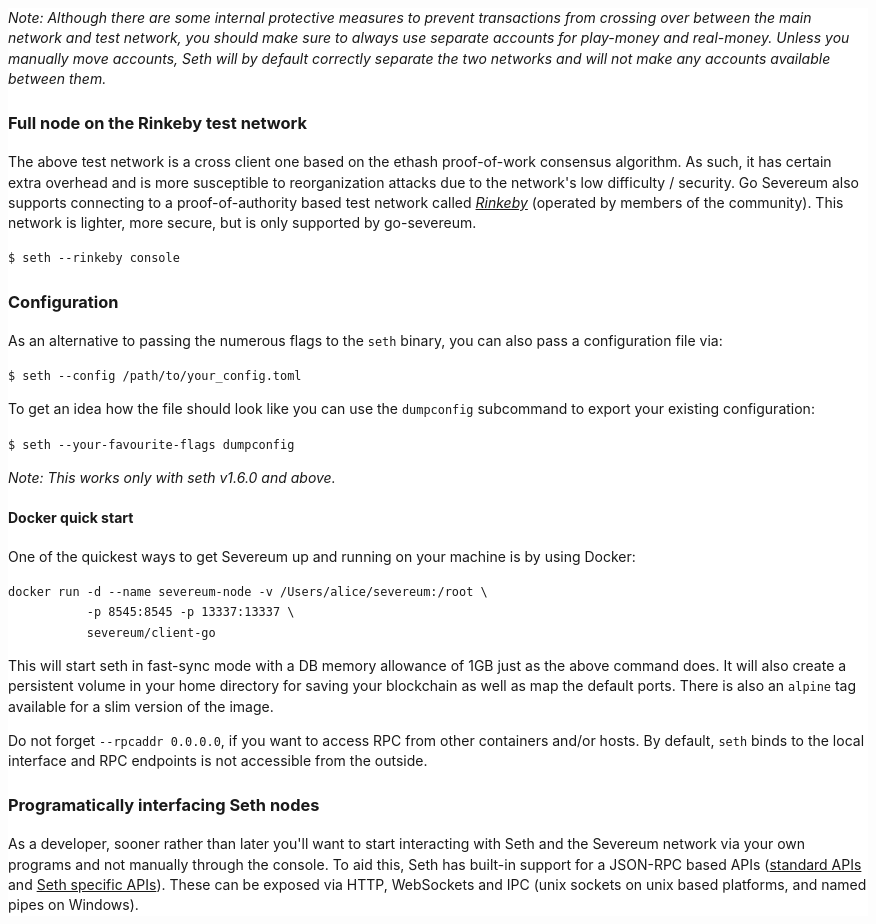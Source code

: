 *Note: Although there are some internal protective measures to prevent transactions from crossing
over between the main network and test network, you should make sure to always use separate accounts
for play-money and real-money. Unless you manually move accounts, Seth will by default correctly
separate the two networks and will not make any accounts available between them.*

### Full node on the Rinkeby test network

The above test network is a cross client one based on the ethash proof-of-work consensus algorithm. As such, it has certain extra overhead and is more susceptible to reorganization attacks due to the network's low difficulty / security. Go Severeum also supports connecting to a proof-of-authority based test network called [*Rinkeby*](https://www.rinkeby.io) (operated by members of the community). This network is lighter, more secure, but is only supported by go-severeum.

```
$ seth --rinkeby console
```

### Configuration

As an alternative to passing the numerous flags to the `seth` binary, you can also pass a configuration file via:

```
$ seth --config /path/to/your_config.toml
```

To get an idea how the file should look like you can use the `dumpconfig` subcommand to export your existing configuration:

```
$ seth --your-favourite-flags dumpconfig
```

*Note: This works only with seth v1.6.0 and above.*

#### Docker quick start

One of the quickest ways to get Severeum up and running on your machine is by using Docker:

```
docker run -d --name severeum-node -v /Users/alice/severeum:/root \
           -p 8545:8545 -p 13337:13337 \
           severeum/client-go
```

This will start seth in fast-sync mode with a DB memory allowance of 1GB just as the above command does.  It will also create a persistent volume in your home directory for saving your blockchain as well as map the default ports. There is also an `alpine` tag available for a slim version of the image.

Do not forget `--rpcaddr 0.0.0.0`, if you want to access RPC from other containers and/or hosts. By default, `seth` binds to the local interface and RPC endpoints is not accessible from the outside.

### Programatically interfacing Seth nodes

As a developer, sooner rather than later you'll want to start interacting with Seth and the Severeum
network via your own programs and not manually through the console. To aid this, Seth has built-in
support for a JSON-RPC based APIs ([standard APIs](https://github.com/severeum/wiki/wiki/JSON-RPC) and
[Seth specific APIs](https://github.com/severeum/go-severeum/wiki/Management-APIs)). These can be
exposed via HTTP, WebSockets and IPC (unix sockets on unix based platforms, and named pipes on Windows).
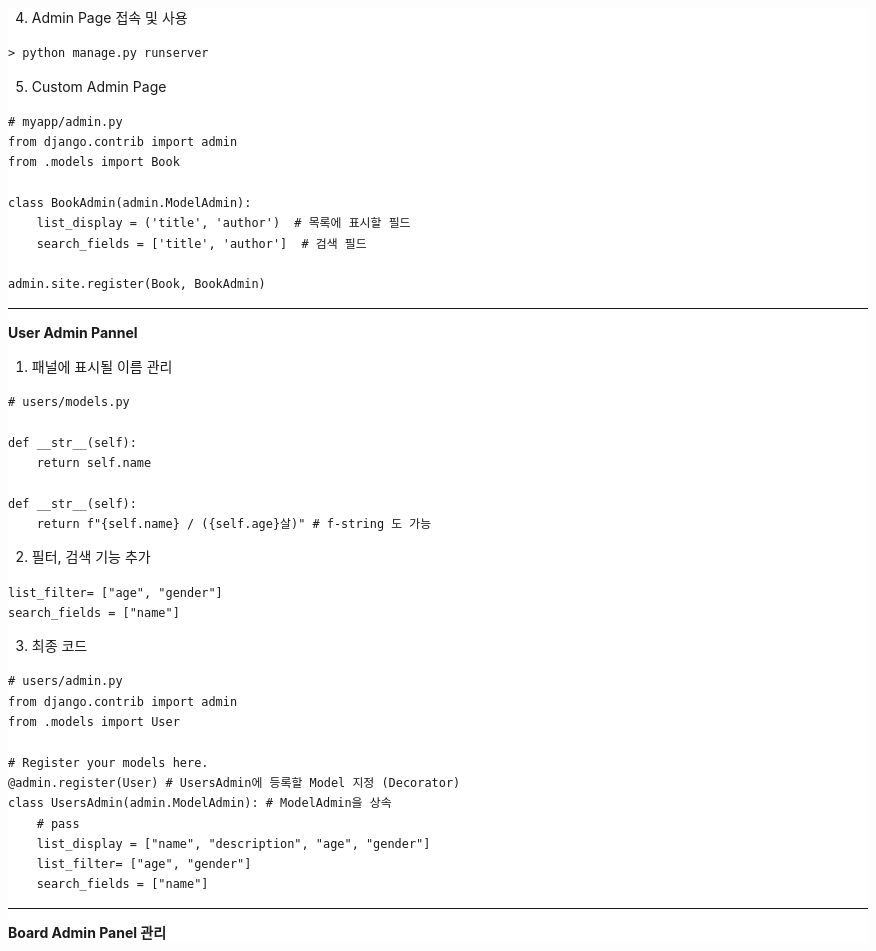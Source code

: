 4. Admin Page 접속 및 사용

```
> python manage.py runserver
```

5. Custom Admin Page
```
# myapp/admin.py
from django.contrib import admin
from .models import Book

class BookAdmin(admin.ModelAdmin):
    list_display = ('title', 'author')  # 목록에 표시할 필드
    search_fields = ['title', 'author']  # 검색 필드

admin.site.register(Book, BookAdmin)
```
- - - 
__User Admin Pannel__

1. 패널에 표시될 이름 관리

```
# users/models.py

def __str__(self):
    return self.name

def __str__(self):
    return f"{self.name} / ({self.age}살)" # f-string 도 가능
```
2. 필터, 검색 기능 추가

```
list_filter= ["age", "gender"]
search_fields = ["name"]
```

3. 최종 코드
```
# users/admin.py
from django.contrib import admin
from .models import User

# Register your models here.
@admin.register(User) # UsersAdmin에 등록할 Model 지정 (Decorator)
class UsersAdmin(admin.ModelAdmin): # ModelAdmin을 상속
    # pass
    list_display = ["name", "description", "age", "gender"]
    list_filter= ["age", "gender"]
    search_fields = ["name"]
```

---
__Board Admin Panel 관리__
-=-=-=-=-
The task: An unchanged copy of the listing, with no pictures, should be returned.

Solved exercise:
Source code

: *Note: Although there are some internal protective measures to prevent transactions from crossing
over between the main network and test network, you should make sure to always use separate accounts
for play-money and real-money. Unless you manually move accounts, Seth will by default correctly
separate the two networks and will not make any accounts available between them.*

### Full node on the Rinkeby test network

The above test network is a cross client one based on the ethash proof-of-work consensus algorithm. As such, it has certain extra overhead and is more susceptible to reorganization attacks due to the network's low difficulty / security. Go Severeum also supports connecting to a proof-of-authority based test network called [*Rinkeby*](https://www.rinkeby.io) (operated by members of the community). This network is lighter, more secure, but is only supported by go-severeum.

```
$ seth --rinkeby console
```

### Configuration

As an alternative to passing the numerous flags to the `seth` binary, you can also pass a configuration file via:

```
$ seth --config /path/to/your_config.toml
```

To get an idea how the file should look like you can use the `dumpconfig` subcommand to export your existing configuration:

```
$ seth --your-favourite-flags dumpconfig
```

*Note: This works only with seth v1.6.0 and above.*

#### Docker quick start

One of the quickest ways to get Severeum up and running on your machine is by using Docker:

```
docker run -d --name severeum-node -v /Users/alice/severeum:/root \
           -p 8545:8545 -p 13337:13337 \
           severeum/client-go
```

This will start seth in fast-sync mode with a DB memory allowance of 1GB just as the above command does.  It will also create a persistent volume in your home directory for saving your blockchain as well as map the default ports. There is also an `alpine` tag available for a slim version of the image.

Do not forget `--rpcaddr 0.0.0.0`, if you want to access RPC from other containers and/or hosts. By default, `seth` binds to the local interface and RPC endpoints is not accessible from the outside.

### Programatically interfacing Seth nodes

As a developer, sooner rather than later you'll want to start interacting with Seth and the Severeum
network via your own programs and not manually through the console. To aid this, Seth has built-in
support for a JSON-RPC based APIs ([standard APIs](https://github.com/severeum/wiki/wiki/JSON-RPC) and
[Seth specific APIs](https://github.com/severeum/go-severeum/wiki/Management-APIs)). These can be
exposed via HTTP, WebSockets and IPC (unix sockets on unix based platforms, and named pipes on Windows).
Source code

: 4. Admin Page 접속 및 사용

```
> python manage.py runserver
```

5. Custom Admin Page
```
# myapp/admin.py
from django.contrib import admin
from .models import Book

class BookAdmin(admin.ModelAdmin):
    list_display = ('title', 'author')  # 목록에 표시할 필드
    search_fields = ['title', 'author']  # 검색 필드

admin.site.register(Book, BookAdmin)
```
- - - 
__User Admin Pannel__

1. 패널에 표시될 이름 관리

```
# users/models.py

def __str__(self):
    return self.name

def __str__(self):
    return f"{self.name} / ({self.age}살)" # f-string 도 가능
```
2. 필터, 검색 기능 추가

```
list_filter= ["age", "gender"]
search_fields = ["name"]
```

3. 최종 코드
```
# users/admin.py
from django.contrib import admin
from .models import User

# Register your models here.
@admin.register(User) # UsersAdmin에 등록할 Model 지정 (Decorator)
class UsersAdmin(admin.ModelAdmin): # ModelAdmin을 상속
    # pass
    list_display = ["name", "description", "age", "gender"]
    list_filter= ["age", "gender"]
    search_fields = ["name"]
```

---
__Board Admin Panel 관리__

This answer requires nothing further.